The volume of residential building work was down 2% to $5.786 billion, while non-residential building work was up 3.7% to $3.147 billion over the same period.
These figures are seasonally-adjusted and also adjusted for inflation. These figures also measure the amount of work actually carried out - as opposed to the building consent figures that measure approvals for building work. The consent figures have been also showing a drop-off from high levels for residential developments.
In terms of the latest building work put in place figures released on Wednesday, Stats NZ's construction statistics manager Michael Heslop said the June 2023 quarter "marked the third quarter in a row where the volume of building work has fallen for residential buildings but risen for non-residential buildings".
"These contrasting movements led to overall building activity in the June 2023 quarter being relatively flat."
The seasonally adjusted volume of total building activity was $8.943 billion in the June 2023 quarter, down 0.1% compared with the March 2023 quarter. That result is very much in line with economists' forecasts.
And it follows a 1.7% drop in overall activity in the March quarter and a 0.6% drop in the December 2022 quarter.
In terms of the residential construction figures, the latest 2% fall followed a 4.3% fall in the March quarter and a 1.4% fall in the December 2022 quarter. On a seasonally adjusted and inflation adjusted basis the volume of residential work has dropped from $6.169 billion in December 2022 to $5.786 billion in June 2023.
As far as the non-residential building work is concerned, the latest 3.7% rise followed rises of 2.6% in March and 1.9% in December 2022.
The value of building work put in place was $37 billion in the year ended June 2023, up 22% compared with the year ended June 2022.

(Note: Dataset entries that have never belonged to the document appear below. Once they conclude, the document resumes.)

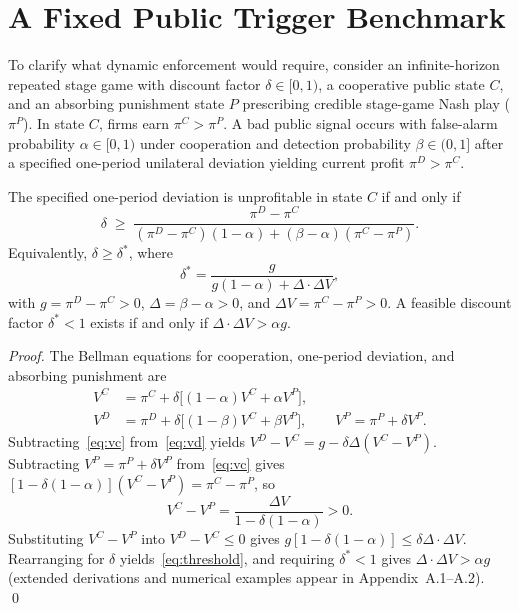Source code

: \section{A Fixed Public Trigger Benchmark}

To clarify what dynamic enforcement would require, consider an infinite-horizon repeated stage game with discount factor $\delta\in[0,1)$, a cooperative public state $C$, and an absorbing punishment state $P$ prescribing credible stage-game Nash play ($\pi^P$). In state $C$, firms earn $\pi^C > \pi^P$. A bad public signal occurs with false-alarm probability $\alpha\in[0,1)$ under cooperation and detection probability $\beta\in(0,1]$ after a specified one-period unilateral deviation yielding current profit $\pi^D > \pi^C$.

\begin{proposition}\label{prop:threshold}
The specified one-period deviation is unprofitable in state $C$ if and only if
\begin{equation}\label{eq:threshold}
\delta \;\geq\;
\frac{\pi^D - \pi^C}
{(\pi^D-\pi^C)(1-\alpha) + (\beta-\alpha)(\pi^C-\pi^P)}.
\end{equation}
Equivalently, $\delta\geq\delta^*$, where
\[
\delta^* = \frac{g}{g(1-\alpha) + \Delta\cdot\Delta V},
\]
with $g=\pi^D-\pi^C>0$, $\Delta=\beta-\alpha>0$, and $\Delta V=\pi^C-\pi^P>0$. A feasible discount factor $\delta^*<1$ exists if and only if $\Delta\cdot\Delta V > \alpha g$.
\end{proposition}

\begin{proof}
The Bellman equations for cooperation, one-period deviation, and absorbing punishment are
\begin{align}
V^C &= \pi^C + \delta\bigl[(1-\alpha)V^C + \alpha V^P\bigr],
\label{eq:vc}\\
V^D &= \pi^D + \delta\bigl[(1-\beta)V^C + \beta V^P\bigr], \qquad
V^P = \pi^P + \delta V^P.
\label{eq:vd}
\end{align}
Subtracting~\eqref{eq:vc} from~\eqref{eq:vd} yields $V^D - V^C = g - \delta\Delta(V^C-V^P)$. Subtracting $V^P=\pi^P+\delta V^P$ from~\eqref{eq:vc} gives $[1-\delta(1-\alpha)](V^C-V^P)=\pi^C-\pi^P$, so
\[
V^C - V^P = \frac{\Delta V}{1-\delta(1-\alpha)} > 0.
\]
Substituting $V^C-V^P$ into $V^D-V^C\leq 0$ gives $g[1-\delta(1-\alpha)] \leq \delta\Delta\cdot\Delta V$. Rearranging for $\delta$ yields~\eqref{eq:threshold}, and requiring $\delta^*<1$ gives $\Delta\cdot\Delta V > \alpha g$ (extended derivations and numerical examples appear in Appendix~A.1--A.2). \qed
\end{proof}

Value estimates of building work put in place (in contrast to volume estimates) include changes to building costs over time (such as material and labour costs).
In the past 12 months, residential construction costs increased by 7.8% and non-residential construction costs increased by 6.8%.
16 Comments
They're experiencing what I went through starting October last year. My workload is really starting to pick up, so they'll be busy again, soon. Maybe not to the crazy levels we've recently experienced, but this is either a soft landing or we're starting a take-off roll.
As it stands right now around 90% of people in Auckland would not be able to purchase the property they own from scratch with income and rates at this level
Bang on point. That's why overallocation of capital (especially borrowed capital to be serviced with a relatively low income) towards unproductive assets such as housing is detrimental to society and economic competitiveness.
Fantastic
Hopefully this will bring the greedy and cartels back in line.
What we have seen in the last 10 years is why we don't want the private sector and the banking industry to have control over the housing market they are way too greedy.
Let the reset begin.
Thank You for undoing the Ponzi Labour great job.